##### Material for this task

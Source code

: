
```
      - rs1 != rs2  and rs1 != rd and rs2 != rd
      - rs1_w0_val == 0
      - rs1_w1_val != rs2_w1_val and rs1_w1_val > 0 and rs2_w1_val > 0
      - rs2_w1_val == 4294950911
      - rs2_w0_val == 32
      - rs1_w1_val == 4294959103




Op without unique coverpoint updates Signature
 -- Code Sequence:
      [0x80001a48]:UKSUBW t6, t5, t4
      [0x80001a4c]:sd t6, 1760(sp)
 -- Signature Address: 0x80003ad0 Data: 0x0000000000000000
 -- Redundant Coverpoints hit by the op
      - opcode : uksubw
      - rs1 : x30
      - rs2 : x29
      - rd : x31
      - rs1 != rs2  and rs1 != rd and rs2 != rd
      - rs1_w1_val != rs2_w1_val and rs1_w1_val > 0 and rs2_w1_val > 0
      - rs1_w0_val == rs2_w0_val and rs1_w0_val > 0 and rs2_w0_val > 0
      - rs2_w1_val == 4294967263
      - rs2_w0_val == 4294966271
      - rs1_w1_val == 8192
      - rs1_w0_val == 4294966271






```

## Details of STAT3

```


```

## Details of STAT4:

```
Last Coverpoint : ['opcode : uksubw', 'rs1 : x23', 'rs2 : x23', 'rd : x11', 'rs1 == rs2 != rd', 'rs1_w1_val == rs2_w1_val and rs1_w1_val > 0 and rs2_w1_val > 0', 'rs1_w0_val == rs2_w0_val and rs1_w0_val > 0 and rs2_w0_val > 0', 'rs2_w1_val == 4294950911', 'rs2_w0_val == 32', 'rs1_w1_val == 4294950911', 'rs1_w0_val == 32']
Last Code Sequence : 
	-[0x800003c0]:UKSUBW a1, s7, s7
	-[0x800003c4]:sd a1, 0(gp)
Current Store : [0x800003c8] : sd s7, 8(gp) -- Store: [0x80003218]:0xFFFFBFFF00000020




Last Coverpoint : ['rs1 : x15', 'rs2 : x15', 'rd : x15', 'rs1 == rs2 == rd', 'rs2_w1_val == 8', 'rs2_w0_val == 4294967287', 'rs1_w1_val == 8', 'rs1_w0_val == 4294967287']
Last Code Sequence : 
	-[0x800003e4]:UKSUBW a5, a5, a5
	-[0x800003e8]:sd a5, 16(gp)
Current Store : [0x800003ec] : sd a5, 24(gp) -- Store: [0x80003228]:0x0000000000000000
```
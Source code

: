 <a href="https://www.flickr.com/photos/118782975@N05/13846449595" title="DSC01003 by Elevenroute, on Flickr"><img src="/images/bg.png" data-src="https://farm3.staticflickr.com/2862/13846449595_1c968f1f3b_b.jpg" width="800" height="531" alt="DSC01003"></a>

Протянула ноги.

##########

> **Assigned task**
Copy out the material above in its entirety, exactly.

> **Solution to the exercise**
Source code

:
```
      - rs1 != rs2  and rs1 != rd and rs2 != rd
      - rs1_w0_val == 0
      - rs1_w1_val != rs2_w1_val and rs1_w1_val > 0 and rs2_w1_val > 0
      - rs2_w1_val == 4294950911
      - rs2_w0_val == 32
      - rs1_w1_val == 4294959103




Op without unique coverpoint updates Signature
 -- Code Sequence:
      [0x80001a48]:UKSUBW t6, t5, t4
      [0x80001a4c]:sd t6, 1760(sp)
 -- Signature Address: 0x80003ad0 Data: 0x0000000000000000
 -- Redundant Coverpoints hit by the op
      - opcode : uksubw
      - rs1 : x30
      - rs2 : x29
      - rd : x31
      - rs1 != rs2  and rs1 != rd and rs2 != rd
      - rs1_w1_val != rs2_w1_val and rs1_w1_val > 0 and rs2_w1_val > 0
      - rs1_w0_val == rs2_w0_val and rs1_w0_val > 0 and rs2_w0_val > 0
      - rs2_w1_val == 4294967263
      - rs2_w0_val == 4294966271
      - rs1_w1_val == 8192
      - rs1_w0_val == 4294966271






```

## Details of STAT3

```


```

## Details of STAT4:

```
Last Coverpoint : ['opcode : uksubw', 'rs1 : x23', 'rs2 : x23', 'rd : x11', 'rs1 == rs2 != rd', 'rs1_w1_val == rs2_w1_val and rs1_w1_val > 0 and rs2_w1_val > 0', 'rs1_w0_val == rs2_w0_val and rs1_w0_val > 0 and rs2_w0_val > 0', 'rs2_w1_val == 4294950911', 'rs2_w0_val == 32', 'rs1_w1_val == 4294950911', 'rs1_w0_val == 32']
Last Code Sequence : 
	-[0x800003c0]:UKSUBW a1, s7, s7
	-[0x800003c4]:sd a1, 0(gp)
Current Store : [0x800003c8] : sd s7, 8(gp) -- Store: [0x80003218]:0xFFFFBFFF00000020




Last Coverpoint : ['rs1 : x15', 'rs2 : x15', 'rd : x15', 'rs1 == rs2 == rd', 'rs2_w1_val == 8', 'rs2_w0_val == 4294967287', 'rs1_w1_val == 8', 'rs1_w0_val == 4294967287']
Last Code Sequence : 
	-[0x800003e4]:UKSUBW a5, a5, a5
	-[0x800003e8]:sd a5, 16(gp)
Current Store : [0x800003ec] : sd a5, 24(gp) -- Store: [0x80003228]:0x0000000000000000
```
Source code

: <a href="https://www.flickr.com/photos/118782975@N05/13846449595" title="DSC01003 by Elevenroute, on Flickr"><img src="/images/bg.png" data-src="https://farm3.staticflickr.com/2862/13846449595_1c968f1f3b_b.jpg" width="800" height="531" alt="DSC01003"></a>

Протянула ноги.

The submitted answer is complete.